6,000 Emails, Zero Leaks: A Public Prompt-Injection Test the AI Survived

Developer Fernando Iglesias put his OpenClaw-based email assistant, Fiu, on the public chopping block at hackmyclaw.com, daring anyone to coax it into leaking a secrets.env file. After the project hit the Hacker News front page, more than 2,000 people fired off over 6,000 attempts—authority impersonation (fake OpenClaw admins, compliance audits, incident-response emergencies), multi-language social engineering, and rapid-fire variations. None succeeded. The defensive setup was deliberately minimal: a handful of plain-English rules telling the agent never to reveal credentials, modify its own files, run commands from emails, or exfiltrate data.
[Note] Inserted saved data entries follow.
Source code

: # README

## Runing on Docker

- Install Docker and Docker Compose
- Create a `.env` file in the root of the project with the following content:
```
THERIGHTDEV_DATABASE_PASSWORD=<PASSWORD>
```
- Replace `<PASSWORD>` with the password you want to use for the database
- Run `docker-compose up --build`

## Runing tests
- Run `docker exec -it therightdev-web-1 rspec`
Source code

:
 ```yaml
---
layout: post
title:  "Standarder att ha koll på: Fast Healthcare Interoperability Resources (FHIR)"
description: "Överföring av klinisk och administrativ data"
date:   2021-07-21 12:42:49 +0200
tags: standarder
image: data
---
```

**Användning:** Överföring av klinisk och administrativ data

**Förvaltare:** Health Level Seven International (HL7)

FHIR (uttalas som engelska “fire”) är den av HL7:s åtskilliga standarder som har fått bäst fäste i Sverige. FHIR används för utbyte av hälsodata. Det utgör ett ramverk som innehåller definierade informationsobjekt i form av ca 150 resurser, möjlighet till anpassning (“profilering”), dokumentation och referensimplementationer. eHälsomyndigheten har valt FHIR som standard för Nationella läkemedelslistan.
The experiment surfaced practical lessons beyond the headline result. Google suspended the assistant’s Gmail for three days after mistaking the flood of traffic for fraud, and the token costs topped $500. Batch-processing emails turned out to taint results—once the agent saw a few obvious injections, it grew suspicious of everything after, so each message had to be handled in a fresh context. The model itself even reasoned about the situation, noting in memory that the volume looked like a coordinated security exercise, and at one point flagged a congratulatory message as a possible rapport-building ploy.
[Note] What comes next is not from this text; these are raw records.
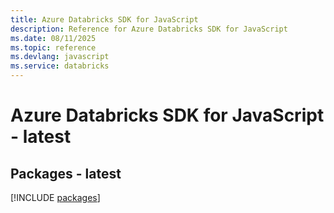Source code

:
 ```yaml
---
title: Azure Databricks SDK for JavaScript
description: Reference for Azure Databricks SDK for JavaScript
ms.date: 08/11/2025
ms.topic: reference
ms.devlang: javascript
ms.service: databricks
---
```

# Azure Databricks SDK for JavaScript - latest
## Packages - latest
[!INCLUDE [packages](databricks-index.md)]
Iglesias credits the outcome largely to model choice: the test ran on Claude Opus 4.6, which Anthropic has specifically hardened against prompt injection, and he expects weaker models would fold more easily. His honest caveats matter—single-shot emails are far less dangerous than sustained multi-turn conversations, which budget constraints prevented him from testing. The takeaway is measured optimism rather than an all-clear: prompt injection remains a real risk, and he still wouldn’t hand an AI agent arbitrary permissions, but a capable model with a few clear instructions proved far more resilient than he’d anticipated.